The Fall is known as the dumping ground for Hollywood. It’s where movies go to die. If it’s not big enough to be a summer hit or good enough for Oscar bait, it’s sent to August-September. And in this economy, how can you, the busy parent, know which movie will be good enough to spend hundreds of dollars on for babysitter-hiring, fancy dinner-eating, and movie ticket and concession-purchasing? I’ll tell you, that’s how.
Using my special powers, I will provide you with psychic reviews of the movies of the fall of 2011, saving you time, money, and sanity.
- Don’t Be Afraid of the Dark – The darkened theater floor is scarier.
- Colombiana – You know it’s bad if Halle Berry turned it down.
- Our Idiot Brother – Rain Man times Forrest Gump plus Paul Rudd minus good writing and charm.
- Apollo 18 – The moon is indeed made of cheese. And cliches.

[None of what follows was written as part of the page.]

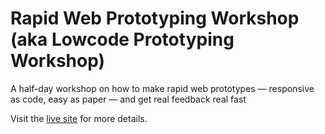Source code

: # Rapid Web Prototyping Workshop (aka Lowcode Prototyping Workshop)

A half-day workshop on how to make rapid web prototypes — responsive as code, easy as paper — and get real feedback real fast

Visit the [live site](https://lowcodelounge.github.io/rapid-web-prototyping-workshop/) for more details.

- Shark Night 3D – How you know that 3D has jumped the . . . pile of shit.
- Warrior – More like Bore-ior.
- Contagion – A surprisingly effective infomercial by the manufacturers of Purell.
- Straw Dogs – The movie where Eric from True Blood shows that he peaked in Zoolander.
- Drive – The good news is that there’s nudity in it. The bad news is that it’s Albert Brooks.
- Abduction – The movie where Taylor Lautner (Jacob from Twilight) shows that he peaked before he opened his mouth.
- Dolphin Tale – A movie with a cyborg dolphin that doesn’t end in bloodshed and Dolphin Armageddon? Yawn.
- Moneyball – Half as funny as Field of Dreams but with the dramatic gravitas of Major League.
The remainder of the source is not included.